[Saved entries]
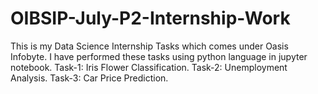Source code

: # OIBSIP-July-P2-Internship-Work
This is my Data Science Internship Tasks which comes under Oasis Infobyte.
I have performed these tasks using python language in jupyter notebook.
Task-1: Iris Flower Classification.
Task-2: Unemployment Analysis.
Task-3: Car Price Prediction.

**Directions**
Every line from the one with "Task-2: Unemployment Analysis." to the end of the records above should be returned exactly, and no other lines.

**Output of the exercise**
Task-2: Unemployment Analysis.
Task-3: Car Price Prediction.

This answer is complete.